[Collected data]
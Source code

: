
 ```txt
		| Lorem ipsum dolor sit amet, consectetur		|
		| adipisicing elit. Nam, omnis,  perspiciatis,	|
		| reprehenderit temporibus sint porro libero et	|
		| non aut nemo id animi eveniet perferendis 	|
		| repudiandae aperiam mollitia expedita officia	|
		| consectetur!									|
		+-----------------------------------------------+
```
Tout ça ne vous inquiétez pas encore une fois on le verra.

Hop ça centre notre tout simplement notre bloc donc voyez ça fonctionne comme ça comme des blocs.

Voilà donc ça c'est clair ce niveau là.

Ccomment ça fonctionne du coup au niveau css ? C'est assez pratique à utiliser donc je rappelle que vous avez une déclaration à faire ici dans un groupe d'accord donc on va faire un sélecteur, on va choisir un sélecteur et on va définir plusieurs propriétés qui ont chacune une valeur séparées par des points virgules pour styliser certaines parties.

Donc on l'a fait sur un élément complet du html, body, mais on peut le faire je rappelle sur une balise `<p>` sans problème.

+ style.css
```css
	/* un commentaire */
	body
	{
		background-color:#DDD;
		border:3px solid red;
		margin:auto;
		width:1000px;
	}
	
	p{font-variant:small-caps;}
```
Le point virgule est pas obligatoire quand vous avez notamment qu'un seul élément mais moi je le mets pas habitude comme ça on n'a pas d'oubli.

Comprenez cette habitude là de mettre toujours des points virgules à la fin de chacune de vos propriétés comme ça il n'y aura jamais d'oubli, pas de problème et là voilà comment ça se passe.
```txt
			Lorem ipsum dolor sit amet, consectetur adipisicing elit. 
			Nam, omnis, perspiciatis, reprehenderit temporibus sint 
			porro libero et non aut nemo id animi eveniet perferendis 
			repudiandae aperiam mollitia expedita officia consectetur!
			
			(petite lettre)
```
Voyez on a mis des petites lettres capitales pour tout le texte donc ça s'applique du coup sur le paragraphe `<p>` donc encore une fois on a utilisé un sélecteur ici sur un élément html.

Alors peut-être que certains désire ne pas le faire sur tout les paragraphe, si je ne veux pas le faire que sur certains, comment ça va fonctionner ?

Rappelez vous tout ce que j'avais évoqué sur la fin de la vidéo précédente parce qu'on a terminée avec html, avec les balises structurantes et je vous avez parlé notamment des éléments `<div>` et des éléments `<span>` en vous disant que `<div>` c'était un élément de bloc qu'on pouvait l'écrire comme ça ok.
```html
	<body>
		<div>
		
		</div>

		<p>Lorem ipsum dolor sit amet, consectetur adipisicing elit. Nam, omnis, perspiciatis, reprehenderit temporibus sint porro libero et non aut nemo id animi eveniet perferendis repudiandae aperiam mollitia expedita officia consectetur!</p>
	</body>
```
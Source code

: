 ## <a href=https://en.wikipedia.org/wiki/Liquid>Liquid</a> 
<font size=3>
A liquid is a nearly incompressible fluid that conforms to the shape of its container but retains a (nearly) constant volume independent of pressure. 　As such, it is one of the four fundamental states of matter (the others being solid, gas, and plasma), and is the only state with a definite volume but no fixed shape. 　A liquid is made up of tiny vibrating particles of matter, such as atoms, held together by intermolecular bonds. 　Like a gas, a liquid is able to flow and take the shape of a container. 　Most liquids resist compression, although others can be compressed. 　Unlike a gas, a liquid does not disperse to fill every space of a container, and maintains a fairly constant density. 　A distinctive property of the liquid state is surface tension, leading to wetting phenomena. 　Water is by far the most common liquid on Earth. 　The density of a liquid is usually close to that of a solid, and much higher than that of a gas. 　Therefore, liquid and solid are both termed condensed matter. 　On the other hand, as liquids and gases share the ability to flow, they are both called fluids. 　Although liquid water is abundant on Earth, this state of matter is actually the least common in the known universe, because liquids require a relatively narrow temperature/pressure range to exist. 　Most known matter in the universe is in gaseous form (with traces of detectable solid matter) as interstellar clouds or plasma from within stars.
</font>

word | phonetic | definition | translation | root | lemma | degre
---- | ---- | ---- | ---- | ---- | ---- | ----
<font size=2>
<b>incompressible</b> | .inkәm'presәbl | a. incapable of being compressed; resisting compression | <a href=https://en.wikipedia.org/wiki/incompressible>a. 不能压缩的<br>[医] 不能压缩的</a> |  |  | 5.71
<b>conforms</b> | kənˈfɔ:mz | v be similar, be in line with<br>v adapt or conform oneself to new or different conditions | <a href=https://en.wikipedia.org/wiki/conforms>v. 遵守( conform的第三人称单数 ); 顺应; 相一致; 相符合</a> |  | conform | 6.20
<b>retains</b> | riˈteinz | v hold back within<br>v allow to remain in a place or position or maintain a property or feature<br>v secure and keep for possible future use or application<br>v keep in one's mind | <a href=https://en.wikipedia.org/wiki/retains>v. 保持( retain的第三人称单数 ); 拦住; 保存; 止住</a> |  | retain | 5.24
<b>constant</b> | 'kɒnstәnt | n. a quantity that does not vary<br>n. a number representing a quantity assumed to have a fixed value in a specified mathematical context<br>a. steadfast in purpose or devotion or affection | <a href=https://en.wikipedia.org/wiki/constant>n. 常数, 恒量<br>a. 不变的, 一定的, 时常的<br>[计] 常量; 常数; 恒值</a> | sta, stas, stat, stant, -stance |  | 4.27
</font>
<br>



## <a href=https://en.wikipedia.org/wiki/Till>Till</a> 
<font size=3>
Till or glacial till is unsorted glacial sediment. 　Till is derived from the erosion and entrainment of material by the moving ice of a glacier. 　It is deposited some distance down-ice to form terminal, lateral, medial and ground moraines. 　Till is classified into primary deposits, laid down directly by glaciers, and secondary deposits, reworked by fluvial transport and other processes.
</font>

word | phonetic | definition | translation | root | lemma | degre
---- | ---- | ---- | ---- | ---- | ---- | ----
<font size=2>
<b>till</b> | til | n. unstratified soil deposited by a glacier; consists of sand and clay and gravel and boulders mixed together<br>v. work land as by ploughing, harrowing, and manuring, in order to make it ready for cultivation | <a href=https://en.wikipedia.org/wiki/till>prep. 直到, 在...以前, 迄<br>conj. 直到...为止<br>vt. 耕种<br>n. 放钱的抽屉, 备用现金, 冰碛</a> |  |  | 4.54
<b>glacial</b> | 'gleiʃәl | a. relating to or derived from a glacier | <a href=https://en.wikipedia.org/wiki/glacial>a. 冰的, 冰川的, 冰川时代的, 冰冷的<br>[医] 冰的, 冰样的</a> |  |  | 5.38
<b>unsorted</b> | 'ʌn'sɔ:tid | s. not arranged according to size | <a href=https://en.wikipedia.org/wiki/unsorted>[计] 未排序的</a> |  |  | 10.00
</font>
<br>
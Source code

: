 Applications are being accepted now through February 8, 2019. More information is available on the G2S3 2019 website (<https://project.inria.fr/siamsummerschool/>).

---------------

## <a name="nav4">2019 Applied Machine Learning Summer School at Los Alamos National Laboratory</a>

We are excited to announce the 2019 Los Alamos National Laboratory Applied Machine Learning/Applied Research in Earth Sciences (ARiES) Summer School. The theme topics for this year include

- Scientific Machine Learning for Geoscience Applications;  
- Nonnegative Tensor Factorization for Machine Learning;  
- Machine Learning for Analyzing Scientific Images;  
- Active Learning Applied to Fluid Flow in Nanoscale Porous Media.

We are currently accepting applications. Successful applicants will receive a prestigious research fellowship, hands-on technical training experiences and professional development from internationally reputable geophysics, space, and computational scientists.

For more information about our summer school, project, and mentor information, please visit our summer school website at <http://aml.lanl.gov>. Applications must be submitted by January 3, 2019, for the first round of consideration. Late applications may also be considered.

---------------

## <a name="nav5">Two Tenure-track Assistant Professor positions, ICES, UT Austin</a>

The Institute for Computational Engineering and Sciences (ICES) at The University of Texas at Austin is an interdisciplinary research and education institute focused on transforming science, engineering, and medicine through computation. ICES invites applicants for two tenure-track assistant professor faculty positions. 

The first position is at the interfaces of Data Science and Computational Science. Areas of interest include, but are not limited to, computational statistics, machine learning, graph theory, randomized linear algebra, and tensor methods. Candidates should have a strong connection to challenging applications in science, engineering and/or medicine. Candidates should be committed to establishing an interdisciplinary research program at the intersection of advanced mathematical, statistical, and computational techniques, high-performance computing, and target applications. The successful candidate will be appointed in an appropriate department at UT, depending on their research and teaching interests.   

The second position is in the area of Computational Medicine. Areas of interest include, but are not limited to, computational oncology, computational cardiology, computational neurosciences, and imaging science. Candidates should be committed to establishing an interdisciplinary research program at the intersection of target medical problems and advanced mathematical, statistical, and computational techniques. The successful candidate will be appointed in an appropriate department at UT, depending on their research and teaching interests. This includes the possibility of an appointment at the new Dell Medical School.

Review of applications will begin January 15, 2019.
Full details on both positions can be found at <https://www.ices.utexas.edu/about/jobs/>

**Work task:** Beginning at the first line of the records, give again each line exactly as written, ending with the line that contains "Hop ça centre".

**Expected answer:**
Source code

:
 ```txt
		| Lorem ipsum dolor sit amet, consectetur		|
		| adipisicing elit. Nam, omnis,  perspiciatis,	|
		| reprehenderit temporibus sint porro libero et	|
		| non aut nemo id animi eveniet perferendis 	|
		| repudiandae aperiam mollitia expedita officia	|
		| consectetur!									|
		+-----------------------------------------------+
```
Tout ça ne vous inquiétez pas encore une fois on le verra.

Hop ça centre notre tout simplement notre bloc donc voyez ça fonctionne comme ça comme des blocs.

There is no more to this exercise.